→ **Task to complete**:
Hunt through the lines below for the string "CycloneDX" and copy each one that has it.

***** Source records

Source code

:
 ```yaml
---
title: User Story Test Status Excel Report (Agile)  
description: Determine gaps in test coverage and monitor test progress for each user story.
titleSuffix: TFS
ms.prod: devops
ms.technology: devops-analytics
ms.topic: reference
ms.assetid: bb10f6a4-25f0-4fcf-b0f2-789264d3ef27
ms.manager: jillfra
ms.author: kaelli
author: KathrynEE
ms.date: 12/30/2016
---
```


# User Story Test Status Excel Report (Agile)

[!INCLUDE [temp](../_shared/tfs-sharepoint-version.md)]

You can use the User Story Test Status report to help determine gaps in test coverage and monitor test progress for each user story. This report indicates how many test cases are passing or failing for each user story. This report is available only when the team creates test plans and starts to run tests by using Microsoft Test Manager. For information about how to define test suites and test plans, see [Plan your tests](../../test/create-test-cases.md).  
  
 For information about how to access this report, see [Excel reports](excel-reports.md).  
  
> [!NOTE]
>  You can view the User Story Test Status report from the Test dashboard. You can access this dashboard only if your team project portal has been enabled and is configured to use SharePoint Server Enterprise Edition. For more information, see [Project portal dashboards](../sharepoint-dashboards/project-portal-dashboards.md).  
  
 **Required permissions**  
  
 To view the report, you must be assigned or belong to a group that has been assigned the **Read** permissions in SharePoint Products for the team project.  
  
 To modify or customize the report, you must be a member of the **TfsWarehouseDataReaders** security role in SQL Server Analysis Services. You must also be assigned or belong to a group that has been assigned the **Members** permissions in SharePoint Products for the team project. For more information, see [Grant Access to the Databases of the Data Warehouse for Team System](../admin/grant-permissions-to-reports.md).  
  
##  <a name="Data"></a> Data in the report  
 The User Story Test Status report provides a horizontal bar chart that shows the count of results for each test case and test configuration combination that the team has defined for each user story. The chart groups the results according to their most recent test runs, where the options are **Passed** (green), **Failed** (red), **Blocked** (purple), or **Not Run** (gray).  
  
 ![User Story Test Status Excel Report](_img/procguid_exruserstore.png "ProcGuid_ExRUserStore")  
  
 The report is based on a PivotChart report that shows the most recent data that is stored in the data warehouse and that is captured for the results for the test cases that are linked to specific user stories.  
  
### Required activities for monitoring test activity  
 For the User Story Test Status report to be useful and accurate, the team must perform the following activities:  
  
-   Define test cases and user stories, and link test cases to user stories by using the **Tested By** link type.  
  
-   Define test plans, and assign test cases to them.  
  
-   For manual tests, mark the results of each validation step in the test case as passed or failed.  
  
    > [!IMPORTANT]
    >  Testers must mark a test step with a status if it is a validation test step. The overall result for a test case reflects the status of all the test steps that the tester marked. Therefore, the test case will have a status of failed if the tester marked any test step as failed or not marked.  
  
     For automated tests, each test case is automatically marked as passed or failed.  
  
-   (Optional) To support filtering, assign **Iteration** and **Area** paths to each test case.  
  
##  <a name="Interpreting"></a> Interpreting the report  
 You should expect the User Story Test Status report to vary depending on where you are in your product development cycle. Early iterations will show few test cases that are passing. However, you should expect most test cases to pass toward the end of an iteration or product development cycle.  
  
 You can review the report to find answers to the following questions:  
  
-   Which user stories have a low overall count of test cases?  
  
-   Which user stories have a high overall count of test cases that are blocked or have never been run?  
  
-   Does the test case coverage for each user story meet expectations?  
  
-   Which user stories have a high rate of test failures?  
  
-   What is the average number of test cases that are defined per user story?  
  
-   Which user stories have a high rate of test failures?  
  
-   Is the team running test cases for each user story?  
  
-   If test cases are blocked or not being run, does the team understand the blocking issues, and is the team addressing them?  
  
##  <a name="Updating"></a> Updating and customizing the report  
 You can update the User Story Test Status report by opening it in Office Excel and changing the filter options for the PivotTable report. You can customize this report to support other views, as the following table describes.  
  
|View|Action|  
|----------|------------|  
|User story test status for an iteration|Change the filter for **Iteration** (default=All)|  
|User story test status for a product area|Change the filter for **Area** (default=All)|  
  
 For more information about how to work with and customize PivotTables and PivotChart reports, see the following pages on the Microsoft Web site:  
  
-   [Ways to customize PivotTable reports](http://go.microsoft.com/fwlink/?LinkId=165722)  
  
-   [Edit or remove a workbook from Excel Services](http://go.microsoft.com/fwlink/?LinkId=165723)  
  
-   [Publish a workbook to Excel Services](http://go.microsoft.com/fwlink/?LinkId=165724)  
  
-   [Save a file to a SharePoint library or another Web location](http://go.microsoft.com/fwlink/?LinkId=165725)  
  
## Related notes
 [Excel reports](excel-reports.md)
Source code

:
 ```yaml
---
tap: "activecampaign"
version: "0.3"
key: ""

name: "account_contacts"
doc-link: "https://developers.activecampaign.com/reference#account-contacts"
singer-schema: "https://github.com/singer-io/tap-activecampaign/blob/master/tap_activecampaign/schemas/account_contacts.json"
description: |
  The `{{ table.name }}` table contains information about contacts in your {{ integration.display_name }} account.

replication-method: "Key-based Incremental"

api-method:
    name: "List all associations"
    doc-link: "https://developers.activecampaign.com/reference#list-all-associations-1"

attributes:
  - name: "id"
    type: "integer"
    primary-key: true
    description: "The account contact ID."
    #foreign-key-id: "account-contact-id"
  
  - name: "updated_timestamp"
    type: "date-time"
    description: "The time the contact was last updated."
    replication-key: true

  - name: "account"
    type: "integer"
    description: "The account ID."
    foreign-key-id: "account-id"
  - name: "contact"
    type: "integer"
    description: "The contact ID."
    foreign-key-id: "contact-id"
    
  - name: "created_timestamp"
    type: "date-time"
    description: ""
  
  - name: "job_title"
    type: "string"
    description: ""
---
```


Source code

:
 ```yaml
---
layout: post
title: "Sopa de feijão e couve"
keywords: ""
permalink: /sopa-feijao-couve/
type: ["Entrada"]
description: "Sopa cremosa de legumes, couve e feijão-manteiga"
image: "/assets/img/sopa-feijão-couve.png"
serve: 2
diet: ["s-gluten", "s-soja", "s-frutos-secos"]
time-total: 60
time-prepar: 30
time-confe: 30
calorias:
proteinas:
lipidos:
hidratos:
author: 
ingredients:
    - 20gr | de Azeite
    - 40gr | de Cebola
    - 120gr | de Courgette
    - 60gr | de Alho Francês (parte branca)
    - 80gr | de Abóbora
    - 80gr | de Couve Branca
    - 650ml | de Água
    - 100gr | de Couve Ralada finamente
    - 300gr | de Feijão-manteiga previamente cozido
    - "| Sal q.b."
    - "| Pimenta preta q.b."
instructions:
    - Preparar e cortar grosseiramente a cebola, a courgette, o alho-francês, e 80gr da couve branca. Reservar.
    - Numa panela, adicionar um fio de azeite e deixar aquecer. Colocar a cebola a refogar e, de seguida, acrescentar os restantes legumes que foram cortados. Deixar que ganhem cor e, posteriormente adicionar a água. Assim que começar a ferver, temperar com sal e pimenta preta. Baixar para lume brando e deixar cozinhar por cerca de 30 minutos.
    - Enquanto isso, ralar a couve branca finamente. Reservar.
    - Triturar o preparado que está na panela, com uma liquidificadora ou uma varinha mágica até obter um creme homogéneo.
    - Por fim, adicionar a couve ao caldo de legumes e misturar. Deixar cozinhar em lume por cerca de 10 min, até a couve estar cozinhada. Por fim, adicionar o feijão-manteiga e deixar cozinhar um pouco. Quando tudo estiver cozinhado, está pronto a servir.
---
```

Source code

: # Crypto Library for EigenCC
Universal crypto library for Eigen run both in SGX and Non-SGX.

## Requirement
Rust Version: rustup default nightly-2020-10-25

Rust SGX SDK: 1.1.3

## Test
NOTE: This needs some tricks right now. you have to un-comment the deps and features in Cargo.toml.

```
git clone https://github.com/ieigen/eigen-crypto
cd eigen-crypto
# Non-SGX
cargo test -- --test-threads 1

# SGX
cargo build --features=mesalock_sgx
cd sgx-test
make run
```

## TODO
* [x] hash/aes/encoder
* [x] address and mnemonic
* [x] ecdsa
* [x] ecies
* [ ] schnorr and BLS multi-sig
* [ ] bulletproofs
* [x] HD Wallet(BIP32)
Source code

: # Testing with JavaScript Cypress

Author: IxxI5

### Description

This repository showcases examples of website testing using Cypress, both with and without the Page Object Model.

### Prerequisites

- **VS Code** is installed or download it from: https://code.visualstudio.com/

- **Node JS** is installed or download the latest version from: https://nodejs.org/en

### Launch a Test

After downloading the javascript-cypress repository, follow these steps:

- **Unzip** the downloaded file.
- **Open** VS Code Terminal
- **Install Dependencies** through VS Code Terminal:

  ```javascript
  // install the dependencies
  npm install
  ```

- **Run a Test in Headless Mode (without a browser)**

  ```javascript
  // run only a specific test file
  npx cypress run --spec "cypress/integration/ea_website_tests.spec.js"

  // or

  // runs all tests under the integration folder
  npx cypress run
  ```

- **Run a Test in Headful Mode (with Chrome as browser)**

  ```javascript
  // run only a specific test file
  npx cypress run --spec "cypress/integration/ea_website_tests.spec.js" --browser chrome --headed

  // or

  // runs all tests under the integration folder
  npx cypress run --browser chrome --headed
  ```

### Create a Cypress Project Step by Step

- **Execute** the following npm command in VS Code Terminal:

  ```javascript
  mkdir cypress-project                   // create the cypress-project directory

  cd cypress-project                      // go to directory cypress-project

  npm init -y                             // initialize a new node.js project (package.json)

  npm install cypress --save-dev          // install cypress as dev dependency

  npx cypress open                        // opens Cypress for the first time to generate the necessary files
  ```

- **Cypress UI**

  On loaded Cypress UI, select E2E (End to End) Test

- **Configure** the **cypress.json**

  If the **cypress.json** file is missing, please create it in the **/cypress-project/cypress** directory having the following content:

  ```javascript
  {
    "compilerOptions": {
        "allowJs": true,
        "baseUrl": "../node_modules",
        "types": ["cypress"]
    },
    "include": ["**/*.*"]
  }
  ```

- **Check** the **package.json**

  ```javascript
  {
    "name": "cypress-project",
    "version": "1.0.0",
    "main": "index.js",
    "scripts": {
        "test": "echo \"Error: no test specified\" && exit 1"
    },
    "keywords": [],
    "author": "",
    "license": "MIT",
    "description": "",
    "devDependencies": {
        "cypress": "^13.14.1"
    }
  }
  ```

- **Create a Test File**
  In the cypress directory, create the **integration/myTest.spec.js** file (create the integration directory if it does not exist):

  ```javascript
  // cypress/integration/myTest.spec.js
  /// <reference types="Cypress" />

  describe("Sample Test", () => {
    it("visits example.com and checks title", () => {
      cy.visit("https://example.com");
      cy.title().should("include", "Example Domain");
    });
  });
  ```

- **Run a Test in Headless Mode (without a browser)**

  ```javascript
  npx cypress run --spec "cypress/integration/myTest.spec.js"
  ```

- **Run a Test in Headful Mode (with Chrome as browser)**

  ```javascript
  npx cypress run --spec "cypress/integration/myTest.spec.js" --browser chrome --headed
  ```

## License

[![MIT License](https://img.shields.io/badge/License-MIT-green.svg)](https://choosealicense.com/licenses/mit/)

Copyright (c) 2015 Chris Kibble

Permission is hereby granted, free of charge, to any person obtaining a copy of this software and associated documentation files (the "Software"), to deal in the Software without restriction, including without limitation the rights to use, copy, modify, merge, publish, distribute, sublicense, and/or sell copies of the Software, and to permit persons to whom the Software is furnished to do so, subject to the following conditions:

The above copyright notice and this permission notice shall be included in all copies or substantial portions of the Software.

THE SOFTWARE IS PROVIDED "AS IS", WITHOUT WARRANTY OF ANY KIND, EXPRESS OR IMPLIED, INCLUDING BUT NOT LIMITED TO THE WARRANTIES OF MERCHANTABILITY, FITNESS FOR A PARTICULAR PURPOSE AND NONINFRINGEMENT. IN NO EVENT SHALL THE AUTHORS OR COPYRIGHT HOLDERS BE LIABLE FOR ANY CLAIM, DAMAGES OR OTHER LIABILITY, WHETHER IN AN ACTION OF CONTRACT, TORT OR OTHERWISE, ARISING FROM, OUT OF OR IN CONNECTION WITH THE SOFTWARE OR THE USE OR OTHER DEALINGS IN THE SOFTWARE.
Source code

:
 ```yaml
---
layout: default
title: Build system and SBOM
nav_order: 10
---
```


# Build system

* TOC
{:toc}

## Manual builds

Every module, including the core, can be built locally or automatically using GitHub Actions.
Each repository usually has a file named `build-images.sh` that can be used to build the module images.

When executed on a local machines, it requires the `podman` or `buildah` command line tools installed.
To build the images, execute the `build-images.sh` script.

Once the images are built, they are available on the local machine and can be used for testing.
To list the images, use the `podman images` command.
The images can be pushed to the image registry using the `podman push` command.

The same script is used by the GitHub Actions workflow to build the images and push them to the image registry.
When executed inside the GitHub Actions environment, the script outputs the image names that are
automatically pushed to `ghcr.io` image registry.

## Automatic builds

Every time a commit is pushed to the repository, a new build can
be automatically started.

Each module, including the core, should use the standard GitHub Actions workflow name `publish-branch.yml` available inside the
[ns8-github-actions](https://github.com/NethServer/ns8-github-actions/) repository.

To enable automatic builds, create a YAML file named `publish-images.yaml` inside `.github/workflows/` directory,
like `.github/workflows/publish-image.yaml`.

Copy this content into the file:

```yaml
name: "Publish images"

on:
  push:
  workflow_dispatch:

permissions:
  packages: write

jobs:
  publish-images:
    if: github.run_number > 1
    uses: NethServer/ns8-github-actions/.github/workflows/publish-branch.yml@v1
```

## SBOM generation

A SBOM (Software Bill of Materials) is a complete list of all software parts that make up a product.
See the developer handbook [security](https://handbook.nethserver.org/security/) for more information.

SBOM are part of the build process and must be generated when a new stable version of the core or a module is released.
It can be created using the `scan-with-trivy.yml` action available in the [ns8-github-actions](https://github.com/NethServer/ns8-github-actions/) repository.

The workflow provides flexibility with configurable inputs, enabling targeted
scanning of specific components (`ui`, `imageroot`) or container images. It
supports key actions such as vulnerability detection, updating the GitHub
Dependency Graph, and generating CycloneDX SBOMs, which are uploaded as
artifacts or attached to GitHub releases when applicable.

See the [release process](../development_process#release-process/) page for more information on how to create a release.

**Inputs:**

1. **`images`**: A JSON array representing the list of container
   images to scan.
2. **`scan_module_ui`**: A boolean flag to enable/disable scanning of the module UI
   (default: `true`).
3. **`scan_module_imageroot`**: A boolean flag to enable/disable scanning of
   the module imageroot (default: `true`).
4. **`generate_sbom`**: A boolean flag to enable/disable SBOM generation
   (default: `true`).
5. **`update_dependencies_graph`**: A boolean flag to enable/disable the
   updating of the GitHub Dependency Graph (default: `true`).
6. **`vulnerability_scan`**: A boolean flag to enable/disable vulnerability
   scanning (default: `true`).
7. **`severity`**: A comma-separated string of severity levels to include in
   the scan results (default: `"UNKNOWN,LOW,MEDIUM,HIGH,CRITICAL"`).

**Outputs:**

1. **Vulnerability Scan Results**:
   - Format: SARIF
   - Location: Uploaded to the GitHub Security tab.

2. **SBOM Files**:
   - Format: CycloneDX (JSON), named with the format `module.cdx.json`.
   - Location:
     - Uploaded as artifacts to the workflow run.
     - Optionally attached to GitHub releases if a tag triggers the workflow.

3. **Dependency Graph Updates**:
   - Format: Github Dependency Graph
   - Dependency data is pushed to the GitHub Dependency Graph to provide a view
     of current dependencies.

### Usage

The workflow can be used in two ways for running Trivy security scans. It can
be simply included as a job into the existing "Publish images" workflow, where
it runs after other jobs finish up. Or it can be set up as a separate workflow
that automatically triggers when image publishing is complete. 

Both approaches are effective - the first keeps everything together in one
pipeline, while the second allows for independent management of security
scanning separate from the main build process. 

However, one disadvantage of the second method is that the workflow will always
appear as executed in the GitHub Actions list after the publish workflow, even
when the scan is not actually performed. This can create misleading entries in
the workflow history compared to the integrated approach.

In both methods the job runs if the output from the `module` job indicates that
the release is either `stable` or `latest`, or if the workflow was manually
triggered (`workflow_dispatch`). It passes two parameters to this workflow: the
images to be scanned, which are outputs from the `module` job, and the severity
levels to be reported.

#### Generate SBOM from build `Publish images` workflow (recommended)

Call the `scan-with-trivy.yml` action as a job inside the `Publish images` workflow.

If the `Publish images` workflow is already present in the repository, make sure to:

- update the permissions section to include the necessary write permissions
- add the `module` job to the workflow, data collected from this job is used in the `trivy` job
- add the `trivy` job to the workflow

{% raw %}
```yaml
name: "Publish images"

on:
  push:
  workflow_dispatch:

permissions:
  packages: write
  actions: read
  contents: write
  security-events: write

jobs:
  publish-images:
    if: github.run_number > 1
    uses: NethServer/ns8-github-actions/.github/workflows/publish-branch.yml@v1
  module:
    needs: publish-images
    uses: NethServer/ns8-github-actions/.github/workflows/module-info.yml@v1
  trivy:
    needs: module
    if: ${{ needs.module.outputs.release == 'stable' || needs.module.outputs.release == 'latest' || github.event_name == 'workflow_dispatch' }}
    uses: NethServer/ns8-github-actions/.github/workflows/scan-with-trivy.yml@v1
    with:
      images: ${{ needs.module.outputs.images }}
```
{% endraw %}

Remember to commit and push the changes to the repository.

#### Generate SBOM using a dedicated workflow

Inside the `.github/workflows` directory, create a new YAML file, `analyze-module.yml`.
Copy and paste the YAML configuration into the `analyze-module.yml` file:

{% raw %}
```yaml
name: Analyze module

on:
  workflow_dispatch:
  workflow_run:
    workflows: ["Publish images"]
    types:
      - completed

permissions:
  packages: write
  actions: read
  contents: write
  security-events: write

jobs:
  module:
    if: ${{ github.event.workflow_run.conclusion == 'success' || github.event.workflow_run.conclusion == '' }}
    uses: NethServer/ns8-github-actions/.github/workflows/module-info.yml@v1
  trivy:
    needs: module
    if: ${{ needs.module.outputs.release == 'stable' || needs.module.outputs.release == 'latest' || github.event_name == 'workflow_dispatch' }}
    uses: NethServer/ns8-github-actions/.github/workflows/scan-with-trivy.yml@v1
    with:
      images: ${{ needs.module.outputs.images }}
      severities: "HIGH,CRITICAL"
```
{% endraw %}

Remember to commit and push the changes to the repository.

**********

→ **Solution to this task**:
Dependency Graph, and generating CycloneDX SBOMs, which are uploaded as
   - Format: CycloneDX (JSON), named with the format `module.cdx.json`.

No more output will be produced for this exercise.